▶ [Data section]:
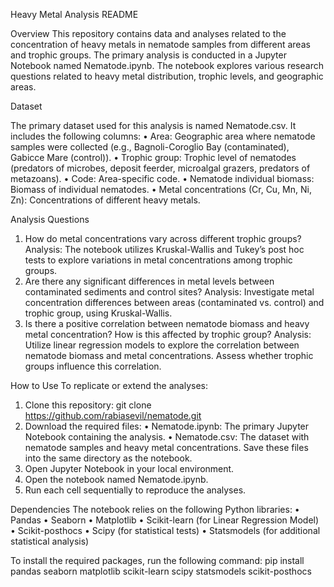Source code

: Heavy Metal Analysis README

Overview
This repository contains data and analyses related to the concentration of heavy metals in nematode samples from different areas and trophic groups. The primary analysis is conducted in a Jupyter Notebook named Nematode.ipynb. The notebook explores various research questions related to heavy metal distribution, trophic levels, and geographic areas. 

Dataset

The primary dataset used for this analysis is named Nematode.csv. It includes the following columns: 
•	Area: Geographic area where nematode samples were collected (e.g., Bagnoli-Coroglio Bay (contaminated), Gabicce Mare (control)).
•	Trophic group: Trophic level of nematodes (predators of microbes, deposit feerder, microalgal grazers, predators of metazoans).
•	Code: Area-specific code.
•	Nematode individual biomass: Biomass of individual nematodes.
•	Metal concentrations (Cr, Cu, Mn, Ni, Zn): Concentrations of different heavy metals.

Analysis Questions
1.	How do metal concentrations vary across different trophic groups?
Analysis: The notebook utilizes Kruskal-Wallis and Tukey’s post hoc tests to explore variations in metal concentrations among trophic groups.
2.	Are there any significant differences in metal levels between contaminated sediments and control sites? 
Analysis: Investigate metal concentration differences between areas (contaminated vs. control) and trophic group, using Kruskal-Wallis.
3.	Is there a positive correlation between nematode biomass and heavy metal concentration? How is this affected by trophic group?
Analysis: Utilize linear regression models to explore the correlation between nematode biomass and metal concentrations. Assess whether trophic groups influence this correlation.

How to Use
To replicate or extend the analyses:
1.	Clone this repository: git clone https://github.com/rabiasevil/nematode.git
2.	Download the required files:
•	Nematode.ipynb: The primary Jupyter Notebook containing the analysis.
•	Nematode.csv: The dataset with nematode samples and heavy metal concentrations.
Save these files into the same directory as the notebook.
3.	Open Jupyter Notebook in your local environment.
4.	Open the notebook named Nematode.ipynb.
5.	Run each cell sequentially to reproduce the analyses.


Dependencies
The notebook relies on the following Python libraries:
•	Pandas
•	Seaborn
•	Matplotlib
•	Scikit-learn (for Linear Regression Model)
•	Scikit-posthocs
•	Scipy (for statistical tests)
•	Statsmodels (for additional statistical analysis)

To install the required packages, run the following command:
pip install pandas seaborn matplotlib scikit-learn scipy statsmodels scikit-posthocs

▶ [Work instruction]: Copy every line above that includes the string "Kruskal".

▶ [Problem solution]:
Analysis: The notebook utilizes Kruskal-Wallis and Tukey’s post hoc tests to explore variations in metal concentrations among trophic groups.
Analysis: Investigate metal concentration differences between areas (contaminated vs. control) and trophic group, using Kruskal-Wallis.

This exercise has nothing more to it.